Required action: Your copy should match the entries exactly, with the pictures left out.

Provided material:
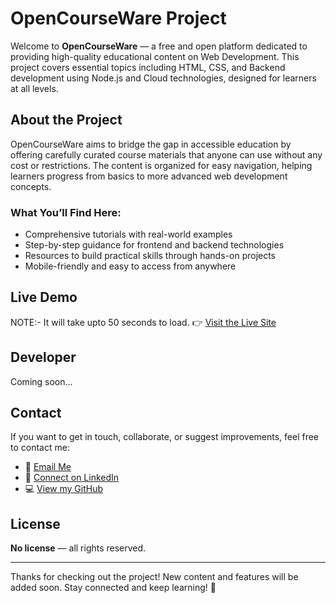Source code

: # OpenCourseWare Project

Welcome to **OpenCourseWare** — a free and open platform dedicated to providing high-quality educational content on Web Development. This project covers essential topics including HTML, CSS, and Backend development using Node.js and Cloud technologies, designed for learners at all levels.

## About the Project

OpenCourseWare aims to bridge the gap in accessible education by offering carefully curated course materials that anyone can use without any cost or restrictions. The content is organized for easy navigation, helping learners progress from basics to more advanced web development concepts.

### What You’ll Find Here:
- Comprehensive tutorials with real-world examples  
- Step-by-step guidance for frontend and backend technologies  
- Resources to build practical skills through hands-on projects  
- Mobile-friendly and easy to access from anywhere  

## Live Demo
NOTE:- It will take upto 50 seconds to load.
👉 [Visit the Live Site]([https://knowledgem.onrender.com/])

## Developer

Coming soon...

## Contact

If you want to get in touch, collaborate, or suggest improvements, feel free to contact me:  
- 📧 [Email Me](mailto:trivedichandrakant559@gmail.com)  
- 💼 [Connect on LinkedIn](https://www.linkedin.com/in/chandrakant-trivedi/)  
- 💻 [View my GitHub](https://github.com/chandrakant-T)

## License

**No license** — all rights reserved.

---

Thanks for checking out the project! New content and features will be added soon. Stay connected and keep learning! 🚀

Solution to this exercise:
Source code

: # OpenCourseWare Project

Welcome to **OpenCourseWare** — a free and open platform dedicated to providing high-quality educational content on Web Development. This project covers essential topics including HTML, CSS, and Backend development using Node.js and Cloud technologies, designed for learners at all levels.

## About the Project

OpenCourseWare aims to bridge the gap in accessible education by offering carefully curated course materials that anyone can use without any cost or restrictions. The content is organized for easy navigation, helping learners progress from basics to more advanced web development concepts.

### What You’ll Find Here:
- Comprehensive tutorials with real-world examples  
- Step-by-step guidance for frontend and backend technologies  
- Resources to build practical skills through hands-on projects  
- Mobile-friendly and easy to access from anywhere  

## Live Demo
NOTE:- It will take upto 50 seconds to load.
👉 [Visit the Live Site]([https://knowledgem.onrender.com/])

## Developer

Coming soon...

## Contact

If you want to get in touch, collaborate, or suggest improvements, feel free to contact me:  
- 📧 [Email Me](mailto:trivedichandrakant559@gmail.com)  
- 💼 [Connect on LinkedIn](https://www.linkedin.com/in/chandrakant-trivedi/)  
- 💻 [View my GitHub](https://github.com/chandrakant-T)

## License

**No license** — all rights reserved.

---

Thanks for checking out the project! New content and features will be added soon. Stay connected and keep learning! 🚀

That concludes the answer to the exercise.